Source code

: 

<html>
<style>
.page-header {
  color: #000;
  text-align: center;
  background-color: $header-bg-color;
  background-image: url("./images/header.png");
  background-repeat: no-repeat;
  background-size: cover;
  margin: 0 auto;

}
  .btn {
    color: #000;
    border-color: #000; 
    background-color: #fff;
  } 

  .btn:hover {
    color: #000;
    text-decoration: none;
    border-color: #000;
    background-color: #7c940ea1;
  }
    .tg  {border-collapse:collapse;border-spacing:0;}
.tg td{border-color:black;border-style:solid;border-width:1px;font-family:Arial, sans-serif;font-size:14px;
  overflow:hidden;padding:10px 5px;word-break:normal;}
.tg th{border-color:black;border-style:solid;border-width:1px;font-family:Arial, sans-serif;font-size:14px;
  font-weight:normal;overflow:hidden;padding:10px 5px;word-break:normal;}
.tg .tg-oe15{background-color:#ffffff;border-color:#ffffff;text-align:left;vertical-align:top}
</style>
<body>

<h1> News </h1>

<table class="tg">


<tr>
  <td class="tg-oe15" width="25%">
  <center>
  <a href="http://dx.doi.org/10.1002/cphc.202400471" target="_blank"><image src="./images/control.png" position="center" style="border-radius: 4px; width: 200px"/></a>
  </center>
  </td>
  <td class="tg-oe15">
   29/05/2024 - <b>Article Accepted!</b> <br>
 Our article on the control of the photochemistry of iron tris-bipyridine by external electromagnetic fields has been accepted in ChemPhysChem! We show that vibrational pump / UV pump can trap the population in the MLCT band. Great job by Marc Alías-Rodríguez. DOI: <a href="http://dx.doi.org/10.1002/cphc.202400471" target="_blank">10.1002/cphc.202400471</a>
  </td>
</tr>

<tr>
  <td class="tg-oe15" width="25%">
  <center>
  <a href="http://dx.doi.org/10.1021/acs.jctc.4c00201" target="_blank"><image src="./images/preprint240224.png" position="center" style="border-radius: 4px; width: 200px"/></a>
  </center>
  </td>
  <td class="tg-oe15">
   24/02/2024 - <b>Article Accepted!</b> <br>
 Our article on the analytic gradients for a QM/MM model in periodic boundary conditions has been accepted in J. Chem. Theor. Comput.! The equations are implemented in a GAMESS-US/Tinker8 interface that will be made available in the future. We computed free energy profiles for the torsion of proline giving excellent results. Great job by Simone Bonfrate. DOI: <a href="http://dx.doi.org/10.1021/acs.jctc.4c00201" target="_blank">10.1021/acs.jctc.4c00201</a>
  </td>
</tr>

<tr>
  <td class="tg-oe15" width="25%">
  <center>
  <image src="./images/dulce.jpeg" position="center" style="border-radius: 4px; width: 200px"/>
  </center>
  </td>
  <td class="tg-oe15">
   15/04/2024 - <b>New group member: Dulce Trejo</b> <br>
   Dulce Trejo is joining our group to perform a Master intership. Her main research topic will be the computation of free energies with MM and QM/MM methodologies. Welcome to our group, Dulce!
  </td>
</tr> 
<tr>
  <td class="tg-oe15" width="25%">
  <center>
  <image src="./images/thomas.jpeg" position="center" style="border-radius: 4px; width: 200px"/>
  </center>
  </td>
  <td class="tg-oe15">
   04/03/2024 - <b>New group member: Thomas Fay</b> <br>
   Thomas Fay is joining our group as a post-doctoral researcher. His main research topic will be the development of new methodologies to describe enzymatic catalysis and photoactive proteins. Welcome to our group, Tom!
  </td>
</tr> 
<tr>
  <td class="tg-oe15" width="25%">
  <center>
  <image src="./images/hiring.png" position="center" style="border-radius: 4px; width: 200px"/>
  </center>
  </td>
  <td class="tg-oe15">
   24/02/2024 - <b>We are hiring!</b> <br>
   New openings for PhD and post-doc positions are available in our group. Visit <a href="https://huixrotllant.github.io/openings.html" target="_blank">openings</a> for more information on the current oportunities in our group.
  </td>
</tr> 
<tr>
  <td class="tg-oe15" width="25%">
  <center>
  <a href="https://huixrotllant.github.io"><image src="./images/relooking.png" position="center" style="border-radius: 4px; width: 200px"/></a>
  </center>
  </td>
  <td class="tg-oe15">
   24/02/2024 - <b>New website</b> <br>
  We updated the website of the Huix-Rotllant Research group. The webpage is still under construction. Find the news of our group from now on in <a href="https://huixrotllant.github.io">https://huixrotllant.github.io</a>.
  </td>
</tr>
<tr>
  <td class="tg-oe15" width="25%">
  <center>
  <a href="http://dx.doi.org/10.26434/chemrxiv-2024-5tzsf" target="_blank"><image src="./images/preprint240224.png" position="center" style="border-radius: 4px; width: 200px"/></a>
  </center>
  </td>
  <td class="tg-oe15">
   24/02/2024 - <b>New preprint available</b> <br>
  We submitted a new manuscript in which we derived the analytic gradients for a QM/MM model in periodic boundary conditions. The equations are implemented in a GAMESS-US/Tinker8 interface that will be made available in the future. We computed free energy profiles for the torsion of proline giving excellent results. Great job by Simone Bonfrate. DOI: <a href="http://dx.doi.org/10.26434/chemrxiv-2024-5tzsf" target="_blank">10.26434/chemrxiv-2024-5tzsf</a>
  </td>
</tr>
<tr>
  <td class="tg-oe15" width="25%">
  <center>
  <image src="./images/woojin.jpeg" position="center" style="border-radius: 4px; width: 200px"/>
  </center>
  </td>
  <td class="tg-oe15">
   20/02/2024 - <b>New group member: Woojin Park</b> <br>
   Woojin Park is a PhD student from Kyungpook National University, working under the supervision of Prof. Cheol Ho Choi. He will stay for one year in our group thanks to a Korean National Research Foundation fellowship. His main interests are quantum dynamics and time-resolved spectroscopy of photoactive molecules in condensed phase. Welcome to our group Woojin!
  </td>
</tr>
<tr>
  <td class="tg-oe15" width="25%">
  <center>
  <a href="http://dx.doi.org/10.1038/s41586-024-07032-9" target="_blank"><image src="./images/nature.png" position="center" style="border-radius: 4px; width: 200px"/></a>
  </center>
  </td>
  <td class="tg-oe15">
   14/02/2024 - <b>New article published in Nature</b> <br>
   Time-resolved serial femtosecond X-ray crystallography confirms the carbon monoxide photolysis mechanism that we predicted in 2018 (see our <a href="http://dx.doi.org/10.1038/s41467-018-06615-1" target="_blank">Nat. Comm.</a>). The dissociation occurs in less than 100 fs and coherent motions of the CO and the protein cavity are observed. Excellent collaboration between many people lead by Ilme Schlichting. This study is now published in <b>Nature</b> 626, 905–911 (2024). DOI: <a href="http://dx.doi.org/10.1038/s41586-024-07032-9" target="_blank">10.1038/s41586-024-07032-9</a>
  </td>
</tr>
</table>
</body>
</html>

───

| EXERCISE |
Please reproduce every record shown above, exactly as written.

| RESULT |
Source code

: 

<html>
<style>
.page-header {
  color: #000;
  text-align: center;
  background-color: $header-bg-color;
  background-image: url("./images/header.png");
  background-repeat: no-repeat;
  background-size: cover;
  margin: 0 auto;

}
  .btn {
    color: #000;
    border-color: #000; 
    background-color: #fff;
  } 

  .btn:hover {
    color: #000;
    text-decoration: none;
    border-color: #000;
    background-color: #7c940ea1;
  }
    .tg  {border-collapse:collapse;border-spacing:0;}
.tg td{border-color:black;border-style:solid;border-width:1px;font-family:Arial, sans-serif;font-size:14px;
  overflow:hidden;padding:10px 5px;word-break:normal;}
.tg th{border-color:black;border-style:solid;border-width:1px;font-family:Arial, sans-serif;font-size:14px;
  font-weight:normal;overflow:hidden;padding:10px 5px;word-break:normal;}
.tg .tg-oe15{background-color:#ffffff;border-color:#ffffff;text-align:left;vertical-align:top}
</style>
<body>

<h1> News </h1>

<table class="tg">


<tr>
  <td class="tg-oe15" width="25%">
  <center>
  <a href="http://dx.doi.org/10.1002/cphc.202400471" target="_blank"><image src="./images/control.png" position="center" style="border-radius: 4px; width: 200px"/></a>
  </center>
  </td>
  <td class="tg-oe15">
   29/05/2024 - <b>Article Accepted!</b> <br>
 Our article on the control of the photochemistry of iron tris-bipyridine by external electromagnetic fields has been accepted in ChemPhysChem! We show that vibrational pump / UV pump can trap the population in the MLCT band. Great job by Marc Alías-Rodríguez. DOI: <a href="http://dx.doi.org/10.1002/cphc.202400471" target="_blank">10.1002/cphc.202400471</a>
  </td>
</tr>

<tr>
  <td class="tg-oe15" width="25%">
  <center>
  <a href="http://dx.doi.org/10.1021/acs.jctc.4c00201" target="_blank"><image src="./images/preprint240224.png" position="center" style="border-radius: 4px; width: 200px"/></a>
  </center>
  </td>
  <td class="tg-oe15">
   24/02/2024 - <b>Article Accepted!</b> <br>
 Our article on the analytic gradients for a QM/MM model in periodic boundary conditions has been accepted in J. Chem. Theor. Comput.! The equations are implemented in a GAMESS-US/Tinker8 interface that will be made available in the future. We computed free energy profiles for the torsion of proline giving excellent results. Great job by Simone Bonfrate. DOI: <a href="http://dx.doi.org/10.1021/acs.jctc.4c00201" target="_blank">10.1021/acs.jctc.4c00201</a>
  </td>
</tr>

<tr>
  <td class="tg-oe15" width="25%">
  <center>
  <image src="./images/dulce.jpeg" position="center" style="border-radius: 4px; width: 200px"/>
  </center>
  </td>
  <td class="tg-oe15">
   15/04/2024 - <b>New group member: Dulce Trejo</b> <br>
   Dulce Trejo is joining our group to perform a Master intership. Her main research topic will be the computation of free energies with MM and QM/MM methodologies. Welcome to our group, Dulce!
  </td>
</tr> 
<tr>
  <td class="tg-oe15" width="25%">
  <center>
  <image src="./images/thomas.jpeg" position="center" style="border-radius: 4px; width: 200px"/>
  </center>
  </td>
  <td class="tg-oe15">
   04/03/2024 - <b>New group member: Thomas Fay</b> <br>
   Thomas Fay is joining our group as a post-doctoral researcher. His main research topic will be the development of new methodologies to describe enzymatic catalysis and photoactive proteins. Welcome to our group, Tom!
  </td>
</tr> 
<tr>
  <td class="tg-oe15" width="25%">
  <center>
  <image src="./images/hiring.png" position="center" style="border-radius: 4px; width: 200px"/>
  </center>
  </td>
  <td class="tg-oe15">
   24/02/2024 - <b>We are hiring!</b> <br>
   New openings for PhD and post-doc positions are available in our group. Visit <a href="https://huixrotllant.github.io/openings.html" target="_blank">openings</a> for more information on the current oportunities in our group.
  </td>
</tr> 
<tr>
  <td class="tg-oe15" width="25%">
  <center>
  <a href="https://huixrotllant.github.io"><image src="./images/relooking.png" position="center" style="border-radius: 4px; width: 200px"/></a>
  </center>
  </td>
  <td class="tg-oe15">
   24/02/2024 - <b>New website</b> <br>
  We updated the website of the Huix-Rotllant Research group. The webpage is still under construction. Find the news of our group from now on in <a href="https://huixrotllant.github.io">https://huixrotllant.github.io</a>.
  </td>
</tr>
<tr>
  <td class="tg-oe15" width="25%">
  <center>
  <a href="http://dx.doi.org/10.26434/chemrxiv-2024-5tzsf" target="_blank"><image src="./images/preprint240224.png" position="center" style="border-radius: 4px; width: 200px"/></a>
  </center>
  </td>
  <td class="tg-oe15">
   24/02/2024 - <b>New preprint available</b> <br>
  We submitted a new manuscript in which we derived the analytic gradients for a QM/MM model in periodic boundary conditions. The equations are implemented in a GAMESS-US/Tinker8 interface that will be made available in the future. We computed free energy profiles for the torsion of proline giving excellent results. Great job by Simone Bonfrate. DOI: <a href="http://dx.doi.org/10.26434/chemrxiv-2024-5tzsf" target="_blank">10.26434/chemrxiv-2024-5tzsf</a>
  </td>
</tr>
<tr>
  <td class="tg-oe15" width="25%">
  <center>
  <image src="./images/woojin.jpeg" position="center" style="border-radius: 4px; width: 200px"/>
  </center>
  </td>
  <td class="tg-oe15">
   20/02/2024 - <b>New group member: Woojin Park</b> <br>
   Woojin Park is a PhD student from Kyungpook National University, working under the supervision of Prof. Cheol Ho Choi. He will stay for one year in our group thanks to a Korean National Research Foundation fellowship. His main interests are quantum dynamics and time-resolved spectroscopy of photoactive molecules in condensed phase. Welcome to our group Woojin!
  </td>
</tr>
<tr>
  <td class="tg-oe15" width="25%">
  <center>
  <a href="http://dx.doi.org/10.1038/s41586-024-07032-9" target="_blank"><image src="./images/nature.png" position="center" style="border-radius: 4px; width: 200px"/></a>
  </center>
  </td>
  <td class="tg-oe15">
   14/02/2024 - <b>New article published in Nature</b> <br>
   Time-resolved serial femtosecond X-ray crystallography confirms the carbon monoxide photolysis mechanism that we predicted in 2018 (see our <a href="http://dx.doi.org/10.1038/s41467-018-06615-1" target="_blank">Nat. Comm.</a>). The dissociation occurs in less than 100 fs and coherent motions of the CO and the protein cavity are observed. Excellent collaboration between many people lead by Ilme Schlichting. This study is now published in <b>Nature</b> 626, 905–911 (2024). DOI: <a href="http://dx.doi.org/10.1038/s41586-024-07032-9" target="_blank">10.1038/s41586-024-07032-9</a>
  </td>
</tr>
</table>
</body>
</html>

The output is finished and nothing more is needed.